善光寺と加藤光泰

2023-08-30 17:53:51 | 紹介
本日、甲府の善光寺様に開催中の企画展「竜虎相搏つ 武田信玄と上杉謙信」後期の
資料借用のご相談にお邪魔しました。

善光寺様では、昨日お施餓鬼が行われたそうで、その片付けでお忙しい中をお邪魔してしまい、
大変申し訳なかったです。
施餓鬼(せがき)とは、お盆近くでご先祖様を供養する法事の一つとして行われますが、
餓鬼道に堕ちて苦しんでいる人や動物などに施しを与えて供養し、自分の徳を積むという
意味もあるそうです。
宗派やお寺様によって諸々違うようなのですが、甲府の善光寺様は例年8月29日だそうです。
今年は暑かったので、関係者や参列された檀家の方々も大変だったとお聞きしましたが、
もうひとつ、大事なことを副住職様からお教えいただきました。
8月29日という暑い中に法要を行う意味は、この日が加藤光泰の命日だから、だそうです。

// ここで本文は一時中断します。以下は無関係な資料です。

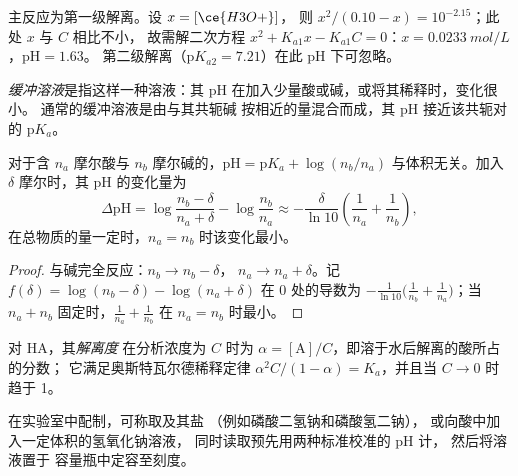 \begin{example}\label{ex:b1:predominant-reaction:h3po4}
主反应为第一级解离。设 $x = [\ce{H3O+}]$，
则 $x^2/(0.10 - x) = 10^{-2.15}$；此处 $x$ 与 $C$ 相比不小，
故需解二次方程 $x^2 + K_{a1}x - K_{a1}C = 0$：$x =
\qty{0.0233}{mol/L}$，$\mathrm{pH} = 1.63$。
第二级解离（$\mathrm{p}K_{a2} = 7.21$）在此 pH 下可忽略。
\end{example}

\begin{definition}[缓冲溶液]\label{def:b1:predominant-reaction:buffer}
\emph{缓冲溶液}是指这样一种溶液：其 pH
在加入少量酸或碱，或将其稀释时，变化很小。
通常的缓冲溶液是由与其共轭碱
按相近的量混合而成，其 pH 接近该共轭对的
$\mathrm{p}K_a$。
\end{definition}

\begin{proposition}[缓冲溶液为何能抵抗酸碱]\label{prop:b1:predominant-reaction:buffer}
对于含 $n_a$ 摩尔酸与 $n_b$ 摩尔碱的，$\mathrm{pH} =
\mathrm{p}K_a + \log(n_b/n_a)$ 与体积无关。加入
$\delta$ 摩尔时，其 pH 的变化量为
\[
  \Delta\mathrm{pH} = \log\frac{n_b - \delta}{n_a + \delta} - \log\frac{n_b}{n_a}
  \approx -\frac{\delta}{\ln 10}\left(\frac{1}{n_a} + \frac{1}{n_b}\right),
\]
在总物质的量一定时，$n_a = n_b$ 时该变化最小。
\end{proposition}

\begin{proof}
与碱完全反应：$n_b \to n_b - \delta$，
$n_a \to n_a + \delta$。记 $f(\delta) = \log(n_b - \delta) -
\log(n_a + \delta)$ 在 0 处的导数为 $-\frac{1}{\ln10}\big(\frac{1}{n_b} +
\frac{1}{n_a}\big)$；当 $n_a + n_b$ 固定时，$\frac1{n_a} + \frac1{n_b}$ 在
$n_a = n_b$ 时最小。
\end{proof}

\begin{definition}[解离度]\label{def:b1:predominant-reaction:dissociation}
对 HA，其\emph{解离度}
在分析浓度为 $C$ 时为 $\alpha = [\mathrm{A}]/C$，即溶于水后解离的酸所占的分数；
它满足奥斯特瓦尔德稀释定律
$\alpha^2C/(1 - \alpha) = K_a$，并且当 $C \to 0$ 时趋于 1。
\end{definition}

\begin{inthelab}[配制缓冲溶液]
在实验室中配制，可称取及其盐
（例如磷酸二氢钠和磷酸氢二钠），
或向酸中加入一定体积的氢氧化钠溶液，
同时读取预先用两种标准校准的 pH 计，
然后将溶液置于
容量瓶中定容至刻度。
\end{inthelab}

加藤光泰は、豊臣秀吉の腹心として活躍し、徳川家康との国境に位置する甲斐国を
任され、武田氏館を改修して居城とした人物です。
加藤光泰は、朝鮮出兵で病没してしまいますが、遺骸は甲斐に戻され、
善光寺に埋葬されました。
善光寺境内金堂の北東側に墓所が営まれていて、甲府市の指定文化財になっています。
加藤家は、光泰の死後、秀吉の命で国替えが決まり、岐阜の黒野を経て大洲へと移り
幕末を迎えました。
その際に墓所も改葬されて、遺骨などは残されていませんが、甲府を離れても加藤家は
善光寺を引き続き保護して光泰の供養を依頼し、寺内整備や修繕のために費用も負担してきました。
そうしたこともあって、善光寺もその恩に報いるよう、光泰の供養を代々お施餓鬼と合わせて
執り行ってきたのでしょう。
善光寺にとっては、信玄公も大事ですが、加藤光泰も同じくらい大切な存在ということを改めて知りました。
気候変動でこうした法事も大変ですが、ぜひ、こうした御縁を大切にいただければと思いました。